[Data excerpts]
[Start of Attachment]
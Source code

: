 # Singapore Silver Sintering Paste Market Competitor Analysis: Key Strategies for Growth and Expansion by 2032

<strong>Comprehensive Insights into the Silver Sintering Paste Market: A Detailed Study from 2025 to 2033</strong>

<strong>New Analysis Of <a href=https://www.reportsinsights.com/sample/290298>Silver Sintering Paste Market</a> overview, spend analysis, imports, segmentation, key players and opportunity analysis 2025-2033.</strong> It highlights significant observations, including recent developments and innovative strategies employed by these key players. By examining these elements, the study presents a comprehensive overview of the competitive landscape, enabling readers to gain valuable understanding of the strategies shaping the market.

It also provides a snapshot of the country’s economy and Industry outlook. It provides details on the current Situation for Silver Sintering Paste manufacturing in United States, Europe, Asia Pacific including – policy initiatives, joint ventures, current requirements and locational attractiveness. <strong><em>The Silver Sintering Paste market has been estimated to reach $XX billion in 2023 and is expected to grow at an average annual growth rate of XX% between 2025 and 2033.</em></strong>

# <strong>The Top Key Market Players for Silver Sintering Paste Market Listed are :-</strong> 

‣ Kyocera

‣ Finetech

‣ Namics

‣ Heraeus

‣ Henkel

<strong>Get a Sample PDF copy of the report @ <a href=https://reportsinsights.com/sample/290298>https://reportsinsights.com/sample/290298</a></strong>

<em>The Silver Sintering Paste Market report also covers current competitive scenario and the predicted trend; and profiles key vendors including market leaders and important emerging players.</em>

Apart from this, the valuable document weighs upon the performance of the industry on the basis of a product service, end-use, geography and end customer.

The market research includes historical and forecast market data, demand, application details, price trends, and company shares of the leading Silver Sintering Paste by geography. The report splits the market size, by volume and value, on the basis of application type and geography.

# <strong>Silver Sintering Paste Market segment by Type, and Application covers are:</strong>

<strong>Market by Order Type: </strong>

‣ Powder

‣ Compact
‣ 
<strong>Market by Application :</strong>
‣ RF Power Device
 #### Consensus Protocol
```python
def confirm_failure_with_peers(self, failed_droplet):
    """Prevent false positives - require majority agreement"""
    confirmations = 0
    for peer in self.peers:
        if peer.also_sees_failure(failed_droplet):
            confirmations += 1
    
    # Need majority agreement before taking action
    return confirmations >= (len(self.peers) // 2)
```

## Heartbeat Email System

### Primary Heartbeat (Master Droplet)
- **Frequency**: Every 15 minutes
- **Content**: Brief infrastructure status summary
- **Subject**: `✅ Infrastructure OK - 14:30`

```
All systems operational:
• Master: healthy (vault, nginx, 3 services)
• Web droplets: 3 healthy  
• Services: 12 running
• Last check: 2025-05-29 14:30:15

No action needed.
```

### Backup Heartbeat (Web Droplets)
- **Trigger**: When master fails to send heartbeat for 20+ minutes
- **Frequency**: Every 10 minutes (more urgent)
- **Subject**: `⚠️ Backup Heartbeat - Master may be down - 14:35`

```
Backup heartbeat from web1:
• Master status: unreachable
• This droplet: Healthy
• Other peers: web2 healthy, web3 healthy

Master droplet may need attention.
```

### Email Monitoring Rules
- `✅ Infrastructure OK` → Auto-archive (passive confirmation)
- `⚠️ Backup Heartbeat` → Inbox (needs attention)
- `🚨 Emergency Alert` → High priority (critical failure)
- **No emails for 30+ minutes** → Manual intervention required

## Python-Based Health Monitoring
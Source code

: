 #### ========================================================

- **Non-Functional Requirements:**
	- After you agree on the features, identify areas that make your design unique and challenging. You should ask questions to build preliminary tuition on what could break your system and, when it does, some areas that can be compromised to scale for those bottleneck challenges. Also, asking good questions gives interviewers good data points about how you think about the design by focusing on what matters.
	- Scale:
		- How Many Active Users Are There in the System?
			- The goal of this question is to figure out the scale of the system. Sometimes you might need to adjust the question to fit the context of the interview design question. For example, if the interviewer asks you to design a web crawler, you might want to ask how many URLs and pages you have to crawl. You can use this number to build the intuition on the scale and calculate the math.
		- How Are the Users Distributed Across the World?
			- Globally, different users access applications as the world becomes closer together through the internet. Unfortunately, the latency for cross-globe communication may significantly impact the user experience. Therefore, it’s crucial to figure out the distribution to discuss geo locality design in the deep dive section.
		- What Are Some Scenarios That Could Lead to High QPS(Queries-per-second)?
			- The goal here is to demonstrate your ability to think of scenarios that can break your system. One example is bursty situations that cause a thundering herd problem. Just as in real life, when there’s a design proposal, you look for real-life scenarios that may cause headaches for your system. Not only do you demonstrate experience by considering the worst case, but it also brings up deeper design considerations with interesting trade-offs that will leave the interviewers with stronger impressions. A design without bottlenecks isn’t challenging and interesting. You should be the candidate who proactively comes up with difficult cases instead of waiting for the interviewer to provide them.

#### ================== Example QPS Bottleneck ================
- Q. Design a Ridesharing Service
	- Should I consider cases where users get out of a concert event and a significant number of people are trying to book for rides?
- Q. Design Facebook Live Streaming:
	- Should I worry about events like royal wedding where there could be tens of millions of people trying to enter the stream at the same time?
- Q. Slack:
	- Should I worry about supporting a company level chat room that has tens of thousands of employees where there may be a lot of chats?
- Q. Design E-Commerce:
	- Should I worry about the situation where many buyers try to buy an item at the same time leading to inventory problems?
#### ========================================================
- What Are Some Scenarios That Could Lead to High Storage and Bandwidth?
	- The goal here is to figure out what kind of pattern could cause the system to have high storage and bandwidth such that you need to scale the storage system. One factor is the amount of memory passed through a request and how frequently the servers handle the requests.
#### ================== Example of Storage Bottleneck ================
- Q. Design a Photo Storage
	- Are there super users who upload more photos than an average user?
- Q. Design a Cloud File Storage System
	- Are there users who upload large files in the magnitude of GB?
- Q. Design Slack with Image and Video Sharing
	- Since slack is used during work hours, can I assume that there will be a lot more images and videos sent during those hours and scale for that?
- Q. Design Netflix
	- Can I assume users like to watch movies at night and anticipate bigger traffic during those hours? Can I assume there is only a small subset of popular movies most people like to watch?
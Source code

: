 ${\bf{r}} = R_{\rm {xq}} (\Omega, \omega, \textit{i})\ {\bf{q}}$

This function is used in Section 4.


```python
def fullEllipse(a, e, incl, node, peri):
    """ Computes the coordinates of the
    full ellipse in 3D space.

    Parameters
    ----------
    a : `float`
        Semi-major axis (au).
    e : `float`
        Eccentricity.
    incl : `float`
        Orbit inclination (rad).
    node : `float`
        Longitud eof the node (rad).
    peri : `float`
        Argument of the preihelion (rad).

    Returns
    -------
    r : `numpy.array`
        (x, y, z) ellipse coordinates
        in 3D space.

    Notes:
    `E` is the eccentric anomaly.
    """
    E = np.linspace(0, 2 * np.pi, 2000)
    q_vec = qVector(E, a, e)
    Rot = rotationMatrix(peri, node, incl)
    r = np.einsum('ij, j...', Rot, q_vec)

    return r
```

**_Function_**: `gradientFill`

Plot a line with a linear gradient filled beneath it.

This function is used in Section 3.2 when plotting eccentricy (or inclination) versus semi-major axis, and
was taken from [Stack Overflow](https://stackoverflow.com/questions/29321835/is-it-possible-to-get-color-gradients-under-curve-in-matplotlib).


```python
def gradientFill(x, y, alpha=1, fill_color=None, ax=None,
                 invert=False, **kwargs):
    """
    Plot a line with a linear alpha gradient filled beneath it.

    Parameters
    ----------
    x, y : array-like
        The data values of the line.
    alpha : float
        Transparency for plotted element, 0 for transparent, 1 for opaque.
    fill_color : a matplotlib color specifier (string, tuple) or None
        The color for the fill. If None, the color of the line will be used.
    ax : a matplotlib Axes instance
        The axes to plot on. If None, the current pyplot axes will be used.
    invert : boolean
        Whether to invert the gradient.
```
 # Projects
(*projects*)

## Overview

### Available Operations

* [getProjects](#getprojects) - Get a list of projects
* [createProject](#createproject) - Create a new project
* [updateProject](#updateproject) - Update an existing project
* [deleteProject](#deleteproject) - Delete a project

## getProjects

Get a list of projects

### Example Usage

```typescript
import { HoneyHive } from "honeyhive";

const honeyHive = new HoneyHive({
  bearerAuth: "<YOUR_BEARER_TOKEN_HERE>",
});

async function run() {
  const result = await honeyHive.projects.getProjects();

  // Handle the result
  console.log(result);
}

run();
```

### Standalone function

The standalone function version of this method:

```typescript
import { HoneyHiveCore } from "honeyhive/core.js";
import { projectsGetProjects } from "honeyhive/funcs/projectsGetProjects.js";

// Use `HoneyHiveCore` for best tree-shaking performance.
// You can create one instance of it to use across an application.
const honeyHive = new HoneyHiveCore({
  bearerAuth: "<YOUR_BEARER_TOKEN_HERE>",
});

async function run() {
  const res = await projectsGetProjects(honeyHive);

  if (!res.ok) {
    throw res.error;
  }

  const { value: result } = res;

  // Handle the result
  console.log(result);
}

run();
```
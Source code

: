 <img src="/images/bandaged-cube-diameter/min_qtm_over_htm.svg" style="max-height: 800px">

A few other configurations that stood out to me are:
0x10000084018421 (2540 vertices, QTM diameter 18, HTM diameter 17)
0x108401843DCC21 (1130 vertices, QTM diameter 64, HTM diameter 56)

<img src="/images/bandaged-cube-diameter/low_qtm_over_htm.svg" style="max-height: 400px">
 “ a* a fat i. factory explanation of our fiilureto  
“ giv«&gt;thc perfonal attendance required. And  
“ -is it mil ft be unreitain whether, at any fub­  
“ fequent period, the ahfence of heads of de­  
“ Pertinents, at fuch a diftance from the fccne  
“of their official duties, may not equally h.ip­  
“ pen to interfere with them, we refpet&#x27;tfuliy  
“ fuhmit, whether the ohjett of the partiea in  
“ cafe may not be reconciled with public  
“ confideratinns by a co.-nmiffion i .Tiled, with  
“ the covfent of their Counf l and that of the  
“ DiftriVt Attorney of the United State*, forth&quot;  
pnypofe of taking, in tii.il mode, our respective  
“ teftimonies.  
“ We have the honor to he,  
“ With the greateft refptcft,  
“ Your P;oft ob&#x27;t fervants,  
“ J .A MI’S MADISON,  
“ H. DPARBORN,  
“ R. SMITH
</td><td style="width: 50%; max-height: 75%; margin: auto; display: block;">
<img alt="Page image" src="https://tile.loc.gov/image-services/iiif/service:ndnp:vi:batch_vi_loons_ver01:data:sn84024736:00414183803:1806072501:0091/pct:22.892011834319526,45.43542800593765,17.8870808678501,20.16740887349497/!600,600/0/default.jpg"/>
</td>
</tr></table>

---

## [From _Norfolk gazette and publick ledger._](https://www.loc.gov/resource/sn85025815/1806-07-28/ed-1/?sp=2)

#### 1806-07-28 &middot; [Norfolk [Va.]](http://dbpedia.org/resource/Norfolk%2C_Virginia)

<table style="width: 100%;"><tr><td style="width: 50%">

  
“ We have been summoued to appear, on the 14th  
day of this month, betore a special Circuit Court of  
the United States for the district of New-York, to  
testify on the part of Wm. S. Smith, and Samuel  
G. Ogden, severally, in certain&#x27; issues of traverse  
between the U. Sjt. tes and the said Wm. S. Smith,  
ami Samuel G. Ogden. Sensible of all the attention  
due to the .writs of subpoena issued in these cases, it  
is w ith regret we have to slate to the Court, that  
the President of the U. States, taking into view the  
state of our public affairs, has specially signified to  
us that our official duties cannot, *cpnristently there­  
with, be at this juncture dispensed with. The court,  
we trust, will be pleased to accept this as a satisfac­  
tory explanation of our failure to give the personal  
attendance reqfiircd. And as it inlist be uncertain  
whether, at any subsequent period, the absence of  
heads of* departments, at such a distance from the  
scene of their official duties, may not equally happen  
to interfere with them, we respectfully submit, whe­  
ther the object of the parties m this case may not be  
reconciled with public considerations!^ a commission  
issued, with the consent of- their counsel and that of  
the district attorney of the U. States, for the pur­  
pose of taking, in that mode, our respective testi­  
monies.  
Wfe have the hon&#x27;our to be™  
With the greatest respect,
[End of Attachment]
THE PROBLEM =
Here the job is to transcribe the lines from the first line of the data through the line containing "Apart from this, the", inclusive, exactly and with nothing else.

RESULT FOR THIS EXERCISE =
Source code

: # Singapore Silver Sintering Paste Market Competitor Analysis: Key Strategies for Growth and Expansion by 2032

<strong>Comprehensive Insights into the Silver Sintering Paste Market: A Detailed Study from 2025 to 2033</strong>

<strong>New Analysis Of <a href=https://www.reportsinsights.com/sample/290298>Silver Sintering Paste Market</a> overview, spend analysis, imports, segmentation, key players and opportunity analysis 2025-2033.</strong> It highlights significant observations, including recent developments and innovative strategies employed by these key players. By examining these elements, the study presents a comprehensive overview of the competitive landscape, enabling readers to gain valuable understanding of the strategies shaping the market.

It also provides a snapshot of the country’s economy and Industry outlook. It provides details on the current Situation for Silver Sintering Paste manufacturing in United States, Europe, Asia Pacific including – policy initiatives, joint ventures, current requirements and locational attractiveness. <strong><em>The Silver Sintering Paste market has been estimated to reach $XX billion in 2023 and is expected to grow at an average annual growth rate of XX% between 2025 and 2033.</em></strong>

# <strong>The Top Key Market Players for Silver Sintering Paste Market Listed are :-</strong> 

‣ Kyocera

‣ Finetech

‣ Namics

‣ Heraeus

‣ Henkel

<strong>Get a Sample PDF copy of the report @ <a href=https://reportsinsights.com/sample/290298>https://reportsinsights.com/sample/290298</a></strong>

<em>The Silver Sintering Paste Market report also covers current competitive scenario and the predicted trend; and profiles key vendors including market leaders and important emerging players.</em>

Apart from this, the valuable document weighs upon the performance of the industry on the basis of a product service, end-use, geography and end customer.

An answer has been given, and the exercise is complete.